*** SUPPLIED DATA ***
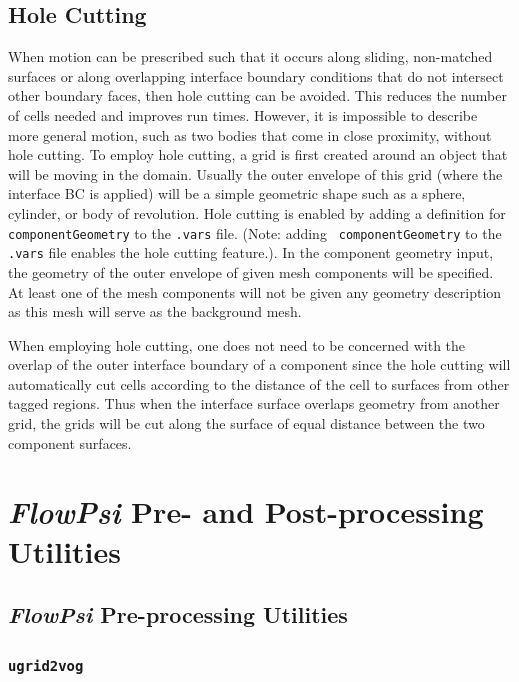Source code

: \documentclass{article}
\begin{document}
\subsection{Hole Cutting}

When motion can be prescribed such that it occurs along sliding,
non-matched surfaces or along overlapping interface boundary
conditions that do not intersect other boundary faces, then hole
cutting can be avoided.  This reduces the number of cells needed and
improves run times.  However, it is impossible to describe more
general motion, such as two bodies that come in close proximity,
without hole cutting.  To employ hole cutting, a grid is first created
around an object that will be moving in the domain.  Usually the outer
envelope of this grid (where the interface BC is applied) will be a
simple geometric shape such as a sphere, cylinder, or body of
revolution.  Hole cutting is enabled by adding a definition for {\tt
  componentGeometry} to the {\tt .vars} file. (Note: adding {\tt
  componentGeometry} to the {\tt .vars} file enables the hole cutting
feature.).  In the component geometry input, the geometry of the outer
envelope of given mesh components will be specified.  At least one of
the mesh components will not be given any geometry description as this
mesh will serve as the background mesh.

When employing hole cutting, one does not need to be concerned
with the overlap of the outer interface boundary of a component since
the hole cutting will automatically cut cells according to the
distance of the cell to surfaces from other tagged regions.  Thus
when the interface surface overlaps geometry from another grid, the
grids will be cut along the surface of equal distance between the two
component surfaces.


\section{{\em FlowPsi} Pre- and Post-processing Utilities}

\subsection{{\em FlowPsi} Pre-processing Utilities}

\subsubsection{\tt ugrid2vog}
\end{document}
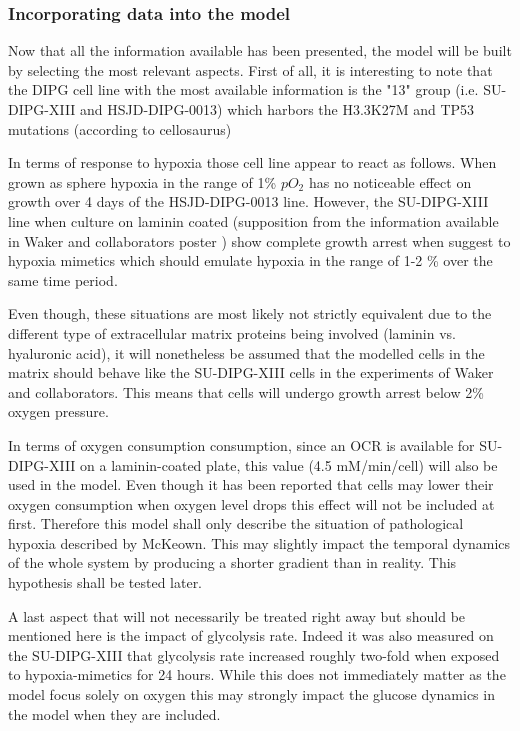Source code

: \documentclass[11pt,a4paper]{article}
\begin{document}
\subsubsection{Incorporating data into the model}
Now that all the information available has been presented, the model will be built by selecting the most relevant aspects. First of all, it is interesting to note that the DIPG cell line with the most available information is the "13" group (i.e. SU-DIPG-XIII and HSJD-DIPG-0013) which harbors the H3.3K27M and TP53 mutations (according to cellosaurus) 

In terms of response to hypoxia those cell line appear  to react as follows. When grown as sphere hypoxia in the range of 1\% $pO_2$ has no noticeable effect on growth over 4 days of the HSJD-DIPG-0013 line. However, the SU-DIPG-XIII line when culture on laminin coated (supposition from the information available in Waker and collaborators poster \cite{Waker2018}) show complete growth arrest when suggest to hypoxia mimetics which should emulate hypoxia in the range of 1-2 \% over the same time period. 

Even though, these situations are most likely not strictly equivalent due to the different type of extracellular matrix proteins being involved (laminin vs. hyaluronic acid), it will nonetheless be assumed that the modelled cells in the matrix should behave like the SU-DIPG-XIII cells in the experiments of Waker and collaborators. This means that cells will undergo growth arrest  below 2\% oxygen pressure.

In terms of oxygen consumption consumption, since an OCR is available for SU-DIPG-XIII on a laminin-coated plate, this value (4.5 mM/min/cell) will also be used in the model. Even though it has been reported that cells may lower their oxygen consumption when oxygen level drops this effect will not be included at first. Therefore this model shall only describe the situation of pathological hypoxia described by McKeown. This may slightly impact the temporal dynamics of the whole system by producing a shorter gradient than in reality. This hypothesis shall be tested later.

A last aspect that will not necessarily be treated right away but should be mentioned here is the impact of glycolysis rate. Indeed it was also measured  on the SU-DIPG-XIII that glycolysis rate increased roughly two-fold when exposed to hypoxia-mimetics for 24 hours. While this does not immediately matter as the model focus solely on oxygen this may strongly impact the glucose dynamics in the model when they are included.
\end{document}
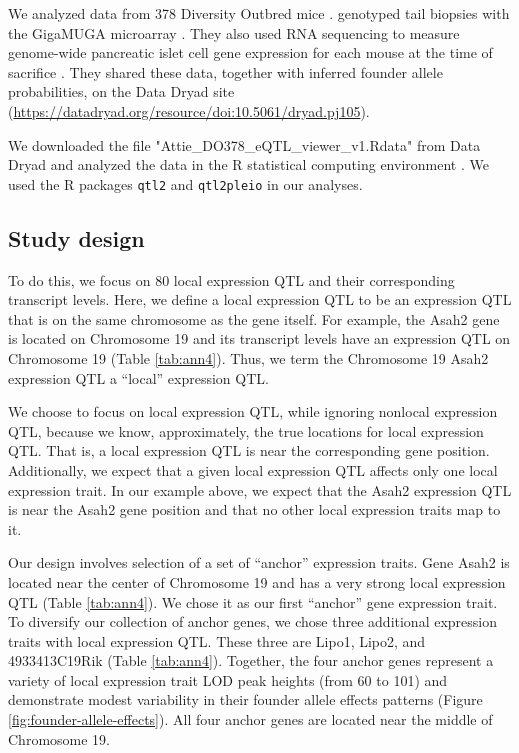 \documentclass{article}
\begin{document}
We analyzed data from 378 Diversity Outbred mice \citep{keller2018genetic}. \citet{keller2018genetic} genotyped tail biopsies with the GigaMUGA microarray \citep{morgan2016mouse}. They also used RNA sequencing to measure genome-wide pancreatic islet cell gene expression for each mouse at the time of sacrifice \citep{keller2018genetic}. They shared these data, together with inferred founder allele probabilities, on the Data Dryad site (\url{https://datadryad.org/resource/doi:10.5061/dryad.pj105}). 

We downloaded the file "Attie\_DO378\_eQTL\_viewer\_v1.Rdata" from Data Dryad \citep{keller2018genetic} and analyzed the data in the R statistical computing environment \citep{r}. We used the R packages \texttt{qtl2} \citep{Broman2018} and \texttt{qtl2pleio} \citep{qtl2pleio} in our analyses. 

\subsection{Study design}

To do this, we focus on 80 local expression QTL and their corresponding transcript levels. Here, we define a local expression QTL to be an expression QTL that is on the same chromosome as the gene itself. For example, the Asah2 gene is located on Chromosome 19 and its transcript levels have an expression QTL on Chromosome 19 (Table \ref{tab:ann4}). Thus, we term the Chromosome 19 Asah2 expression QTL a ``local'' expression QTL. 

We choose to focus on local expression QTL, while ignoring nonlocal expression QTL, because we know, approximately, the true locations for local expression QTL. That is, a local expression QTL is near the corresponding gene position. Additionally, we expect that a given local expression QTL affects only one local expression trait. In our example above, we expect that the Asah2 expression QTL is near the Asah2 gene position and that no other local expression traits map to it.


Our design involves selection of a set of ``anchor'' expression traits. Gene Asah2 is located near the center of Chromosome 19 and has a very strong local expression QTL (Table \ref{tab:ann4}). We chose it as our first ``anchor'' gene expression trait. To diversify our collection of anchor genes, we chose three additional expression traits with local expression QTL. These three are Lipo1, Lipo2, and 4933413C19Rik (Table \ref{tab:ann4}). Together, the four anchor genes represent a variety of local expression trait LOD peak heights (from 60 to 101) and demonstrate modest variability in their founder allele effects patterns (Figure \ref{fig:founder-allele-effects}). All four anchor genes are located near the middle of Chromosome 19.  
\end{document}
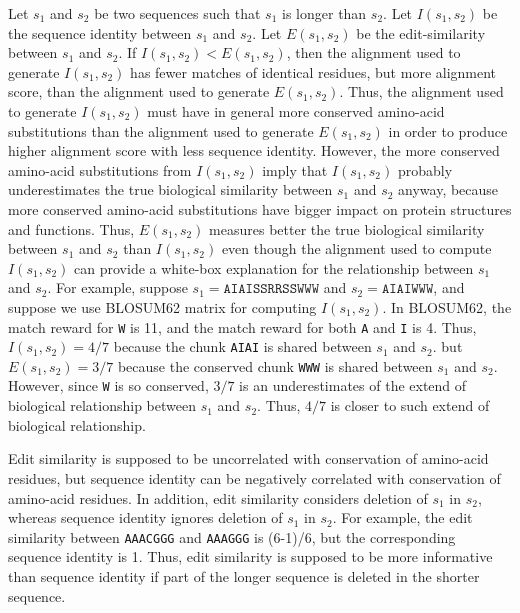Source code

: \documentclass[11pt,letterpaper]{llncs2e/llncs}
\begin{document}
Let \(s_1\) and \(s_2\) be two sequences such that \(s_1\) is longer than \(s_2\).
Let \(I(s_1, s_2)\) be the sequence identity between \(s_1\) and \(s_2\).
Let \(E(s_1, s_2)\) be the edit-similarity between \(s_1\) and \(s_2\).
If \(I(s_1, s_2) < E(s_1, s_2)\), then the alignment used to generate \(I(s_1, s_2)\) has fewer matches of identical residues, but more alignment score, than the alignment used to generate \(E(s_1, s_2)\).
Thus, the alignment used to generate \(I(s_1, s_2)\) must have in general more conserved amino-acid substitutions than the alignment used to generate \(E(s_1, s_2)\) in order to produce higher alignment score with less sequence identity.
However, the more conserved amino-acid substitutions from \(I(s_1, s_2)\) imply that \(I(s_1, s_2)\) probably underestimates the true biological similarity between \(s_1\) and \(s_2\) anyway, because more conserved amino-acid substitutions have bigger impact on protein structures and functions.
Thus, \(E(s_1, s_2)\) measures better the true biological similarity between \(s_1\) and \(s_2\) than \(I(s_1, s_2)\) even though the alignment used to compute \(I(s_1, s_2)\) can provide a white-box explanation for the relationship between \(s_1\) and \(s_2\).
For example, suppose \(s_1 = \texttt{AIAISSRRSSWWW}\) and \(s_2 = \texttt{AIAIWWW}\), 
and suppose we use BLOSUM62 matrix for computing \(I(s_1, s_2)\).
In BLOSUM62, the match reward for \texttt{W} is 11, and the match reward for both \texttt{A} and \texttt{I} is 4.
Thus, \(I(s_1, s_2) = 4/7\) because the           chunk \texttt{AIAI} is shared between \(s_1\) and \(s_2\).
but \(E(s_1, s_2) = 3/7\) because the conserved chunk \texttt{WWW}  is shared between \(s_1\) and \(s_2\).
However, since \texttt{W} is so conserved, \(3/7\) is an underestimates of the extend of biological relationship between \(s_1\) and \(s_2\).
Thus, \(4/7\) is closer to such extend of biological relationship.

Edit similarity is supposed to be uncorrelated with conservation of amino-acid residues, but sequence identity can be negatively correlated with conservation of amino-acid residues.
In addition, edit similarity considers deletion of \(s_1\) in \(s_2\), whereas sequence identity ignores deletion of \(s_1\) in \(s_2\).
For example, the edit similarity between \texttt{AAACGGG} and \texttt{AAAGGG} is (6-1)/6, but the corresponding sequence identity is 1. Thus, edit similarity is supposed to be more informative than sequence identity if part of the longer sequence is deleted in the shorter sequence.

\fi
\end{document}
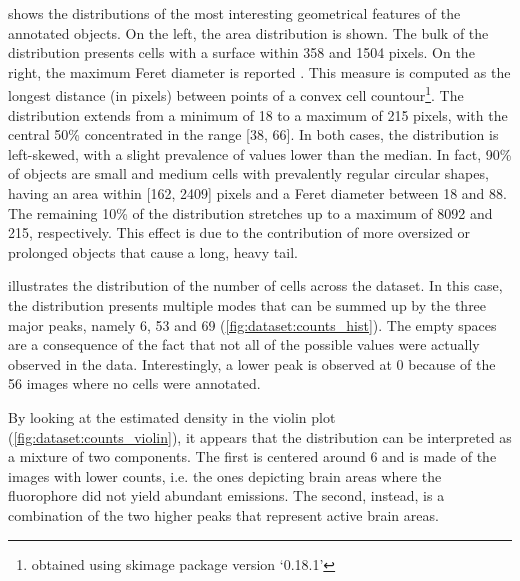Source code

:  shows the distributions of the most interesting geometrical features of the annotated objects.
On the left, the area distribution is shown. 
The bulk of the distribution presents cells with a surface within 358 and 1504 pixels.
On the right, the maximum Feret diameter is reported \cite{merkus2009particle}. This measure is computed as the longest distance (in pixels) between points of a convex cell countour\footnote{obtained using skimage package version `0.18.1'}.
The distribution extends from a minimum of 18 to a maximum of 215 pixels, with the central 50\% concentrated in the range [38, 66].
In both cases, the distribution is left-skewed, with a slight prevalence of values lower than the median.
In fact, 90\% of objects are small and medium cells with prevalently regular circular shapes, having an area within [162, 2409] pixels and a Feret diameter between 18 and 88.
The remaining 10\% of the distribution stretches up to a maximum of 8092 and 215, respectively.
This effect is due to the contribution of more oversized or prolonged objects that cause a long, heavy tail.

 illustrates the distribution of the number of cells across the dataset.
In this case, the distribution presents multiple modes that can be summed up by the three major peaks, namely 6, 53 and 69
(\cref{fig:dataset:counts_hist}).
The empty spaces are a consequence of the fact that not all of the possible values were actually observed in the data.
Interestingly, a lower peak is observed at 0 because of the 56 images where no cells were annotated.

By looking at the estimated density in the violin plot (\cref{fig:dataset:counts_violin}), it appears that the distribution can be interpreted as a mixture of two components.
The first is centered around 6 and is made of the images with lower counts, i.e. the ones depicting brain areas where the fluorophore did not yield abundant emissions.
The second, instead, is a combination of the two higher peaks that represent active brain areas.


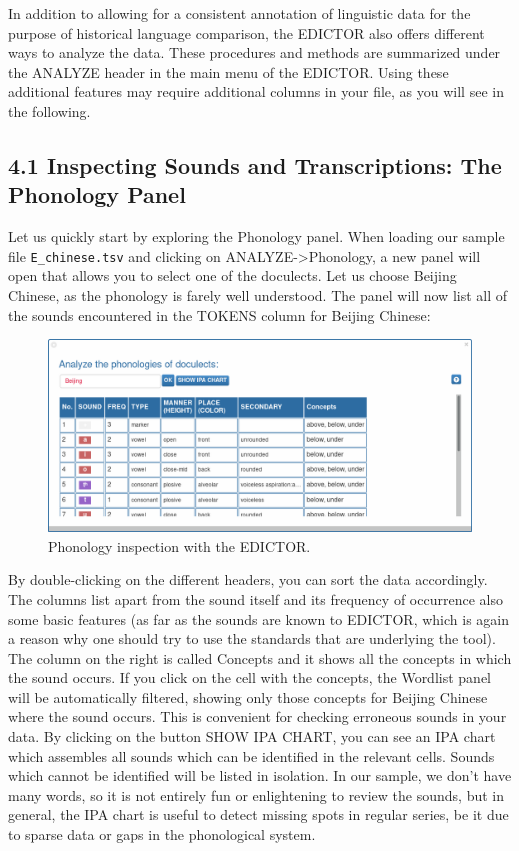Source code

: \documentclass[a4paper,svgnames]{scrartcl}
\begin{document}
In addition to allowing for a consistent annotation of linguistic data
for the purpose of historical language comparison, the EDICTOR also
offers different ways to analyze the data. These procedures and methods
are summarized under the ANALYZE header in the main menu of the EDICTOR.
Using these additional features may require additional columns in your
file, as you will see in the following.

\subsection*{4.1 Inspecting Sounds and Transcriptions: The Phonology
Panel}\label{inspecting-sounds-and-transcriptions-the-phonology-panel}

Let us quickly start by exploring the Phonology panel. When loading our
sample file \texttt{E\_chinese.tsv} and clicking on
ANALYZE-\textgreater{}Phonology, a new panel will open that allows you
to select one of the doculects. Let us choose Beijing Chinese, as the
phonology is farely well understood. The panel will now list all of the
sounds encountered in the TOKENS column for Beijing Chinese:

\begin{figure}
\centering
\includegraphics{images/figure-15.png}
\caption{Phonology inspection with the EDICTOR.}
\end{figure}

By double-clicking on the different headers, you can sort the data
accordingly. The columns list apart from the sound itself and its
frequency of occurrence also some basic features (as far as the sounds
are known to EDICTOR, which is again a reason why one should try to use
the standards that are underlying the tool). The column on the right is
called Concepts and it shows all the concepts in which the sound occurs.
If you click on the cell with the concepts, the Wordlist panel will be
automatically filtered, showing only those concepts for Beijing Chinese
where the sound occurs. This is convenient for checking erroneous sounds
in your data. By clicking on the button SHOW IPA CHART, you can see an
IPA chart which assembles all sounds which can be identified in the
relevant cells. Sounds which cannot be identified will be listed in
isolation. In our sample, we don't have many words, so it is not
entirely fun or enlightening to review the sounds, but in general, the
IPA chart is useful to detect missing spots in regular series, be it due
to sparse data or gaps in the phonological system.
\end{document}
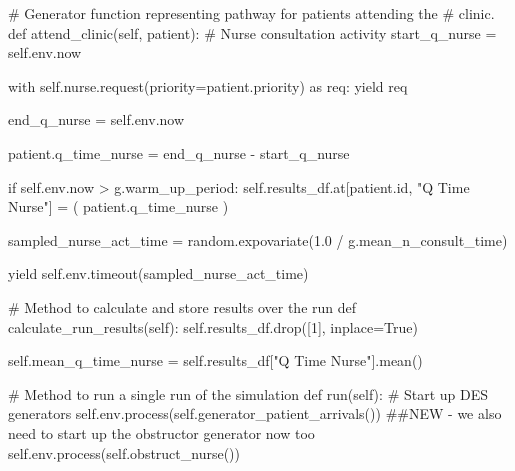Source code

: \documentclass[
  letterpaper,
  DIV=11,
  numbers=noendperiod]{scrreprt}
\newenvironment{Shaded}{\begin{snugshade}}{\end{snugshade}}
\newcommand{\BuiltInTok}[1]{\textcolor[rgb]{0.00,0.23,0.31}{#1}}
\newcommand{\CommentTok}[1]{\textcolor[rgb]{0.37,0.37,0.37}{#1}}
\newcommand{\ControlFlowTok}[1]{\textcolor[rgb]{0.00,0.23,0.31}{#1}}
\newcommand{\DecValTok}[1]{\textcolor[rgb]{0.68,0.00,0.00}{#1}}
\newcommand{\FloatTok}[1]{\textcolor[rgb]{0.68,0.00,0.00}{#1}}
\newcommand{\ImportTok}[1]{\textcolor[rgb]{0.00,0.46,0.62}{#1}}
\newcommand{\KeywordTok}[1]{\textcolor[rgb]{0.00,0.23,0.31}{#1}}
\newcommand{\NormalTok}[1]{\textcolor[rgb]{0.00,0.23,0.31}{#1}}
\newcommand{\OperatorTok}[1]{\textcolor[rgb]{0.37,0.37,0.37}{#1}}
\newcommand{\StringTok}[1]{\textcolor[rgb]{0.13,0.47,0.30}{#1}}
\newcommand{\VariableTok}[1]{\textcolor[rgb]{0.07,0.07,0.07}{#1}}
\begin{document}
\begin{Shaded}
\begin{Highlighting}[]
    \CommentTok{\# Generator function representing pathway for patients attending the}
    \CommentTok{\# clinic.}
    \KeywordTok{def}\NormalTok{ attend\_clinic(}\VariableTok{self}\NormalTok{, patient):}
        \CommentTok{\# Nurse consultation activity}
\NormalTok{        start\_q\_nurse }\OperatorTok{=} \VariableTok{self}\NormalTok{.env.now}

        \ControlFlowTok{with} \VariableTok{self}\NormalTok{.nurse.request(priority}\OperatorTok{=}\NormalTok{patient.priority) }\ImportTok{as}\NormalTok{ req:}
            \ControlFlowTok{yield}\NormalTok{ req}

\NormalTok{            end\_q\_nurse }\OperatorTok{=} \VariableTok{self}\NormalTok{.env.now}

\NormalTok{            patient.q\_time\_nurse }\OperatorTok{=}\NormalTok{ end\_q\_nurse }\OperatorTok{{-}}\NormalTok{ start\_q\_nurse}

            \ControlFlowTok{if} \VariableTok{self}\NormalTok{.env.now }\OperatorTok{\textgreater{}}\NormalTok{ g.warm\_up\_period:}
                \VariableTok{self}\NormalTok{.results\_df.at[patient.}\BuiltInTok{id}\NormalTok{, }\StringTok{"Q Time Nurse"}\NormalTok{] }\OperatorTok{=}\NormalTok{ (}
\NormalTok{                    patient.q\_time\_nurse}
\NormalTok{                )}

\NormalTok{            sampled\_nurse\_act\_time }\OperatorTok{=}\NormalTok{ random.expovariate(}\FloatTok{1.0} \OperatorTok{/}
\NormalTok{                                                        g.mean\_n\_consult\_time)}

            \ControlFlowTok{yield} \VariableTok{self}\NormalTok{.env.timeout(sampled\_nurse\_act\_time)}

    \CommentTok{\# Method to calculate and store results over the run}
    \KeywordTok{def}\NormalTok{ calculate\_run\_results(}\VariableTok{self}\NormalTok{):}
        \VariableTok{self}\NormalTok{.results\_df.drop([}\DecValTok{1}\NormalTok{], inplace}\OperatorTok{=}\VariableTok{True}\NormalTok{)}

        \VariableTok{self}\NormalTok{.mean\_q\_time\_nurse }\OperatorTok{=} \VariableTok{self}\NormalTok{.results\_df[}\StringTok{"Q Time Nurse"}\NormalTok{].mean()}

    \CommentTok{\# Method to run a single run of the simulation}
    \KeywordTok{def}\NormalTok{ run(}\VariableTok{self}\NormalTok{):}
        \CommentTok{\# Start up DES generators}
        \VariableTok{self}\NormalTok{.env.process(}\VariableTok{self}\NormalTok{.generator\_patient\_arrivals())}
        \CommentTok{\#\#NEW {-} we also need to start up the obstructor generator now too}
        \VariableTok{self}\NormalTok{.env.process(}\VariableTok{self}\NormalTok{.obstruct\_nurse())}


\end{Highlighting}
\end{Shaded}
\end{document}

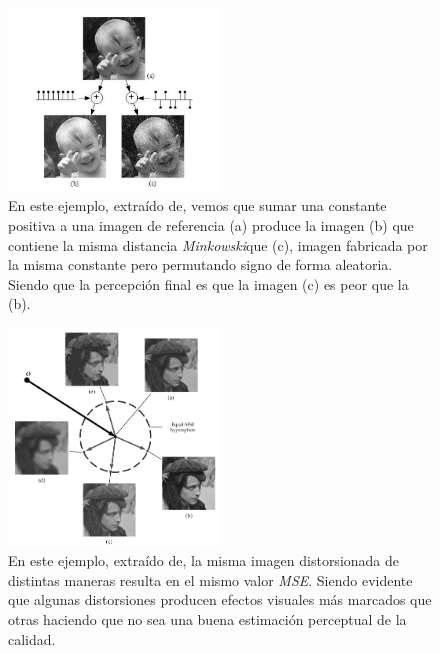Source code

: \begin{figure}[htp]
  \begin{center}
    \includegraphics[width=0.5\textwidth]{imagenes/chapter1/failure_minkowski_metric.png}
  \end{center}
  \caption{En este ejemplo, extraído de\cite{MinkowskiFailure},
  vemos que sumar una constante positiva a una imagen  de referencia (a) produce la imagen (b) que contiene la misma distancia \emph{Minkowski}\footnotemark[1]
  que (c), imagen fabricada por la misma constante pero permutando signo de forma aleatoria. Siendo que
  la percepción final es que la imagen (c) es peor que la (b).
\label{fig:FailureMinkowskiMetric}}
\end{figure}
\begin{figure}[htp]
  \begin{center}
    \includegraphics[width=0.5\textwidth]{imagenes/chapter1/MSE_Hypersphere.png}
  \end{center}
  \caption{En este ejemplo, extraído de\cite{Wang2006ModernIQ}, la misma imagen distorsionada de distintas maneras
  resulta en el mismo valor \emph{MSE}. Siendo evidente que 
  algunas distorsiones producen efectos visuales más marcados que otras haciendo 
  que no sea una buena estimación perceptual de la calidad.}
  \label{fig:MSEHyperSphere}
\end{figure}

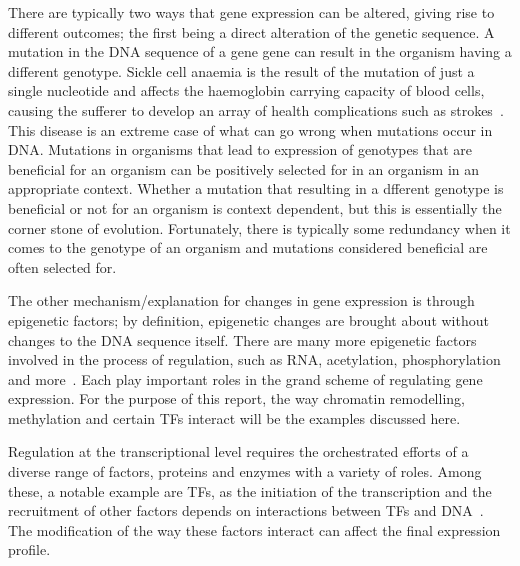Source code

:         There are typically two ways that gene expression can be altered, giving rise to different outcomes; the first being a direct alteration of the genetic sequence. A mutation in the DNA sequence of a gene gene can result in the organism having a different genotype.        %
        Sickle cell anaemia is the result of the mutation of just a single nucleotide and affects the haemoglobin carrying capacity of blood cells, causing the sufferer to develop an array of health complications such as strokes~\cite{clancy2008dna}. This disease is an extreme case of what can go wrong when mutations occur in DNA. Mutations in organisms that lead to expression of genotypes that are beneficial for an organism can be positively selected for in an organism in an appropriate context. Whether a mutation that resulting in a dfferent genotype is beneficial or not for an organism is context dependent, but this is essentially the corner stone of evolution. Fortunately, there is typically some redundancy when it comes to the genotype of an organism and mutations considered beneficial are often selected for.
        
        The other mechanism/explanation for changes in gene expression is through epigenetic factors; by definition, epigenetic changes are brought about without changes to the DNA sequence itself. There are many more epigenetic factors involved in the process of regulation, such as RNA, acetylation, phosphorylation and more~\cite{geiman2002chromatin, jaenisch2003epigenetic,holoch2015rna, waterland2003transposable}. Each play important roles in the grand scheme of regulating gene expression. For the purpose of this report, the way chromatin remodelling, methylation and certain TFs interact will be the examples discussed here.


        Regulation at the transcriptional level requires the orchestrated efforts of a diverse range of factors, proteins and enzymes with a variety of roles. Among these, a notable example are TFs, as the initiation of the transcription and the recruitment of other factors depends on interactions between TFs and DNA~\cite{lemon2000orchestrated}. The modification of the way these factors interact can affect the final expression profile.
***
▶ WHAT THE TASK ASKS
Only one stretch of the data above is needed. Restate it word for word, from the line containing "automatically filtered, showing" through the line containing "in your data.", both ends included.

▶ WRITTEN REPLY
automatically filtered, showing only those concepts for Beijing Chinese
where the sound occurs. This is convenient for checking erroneous sounds
in your data. By clicking on the button SHOW IPA CHART, you can see an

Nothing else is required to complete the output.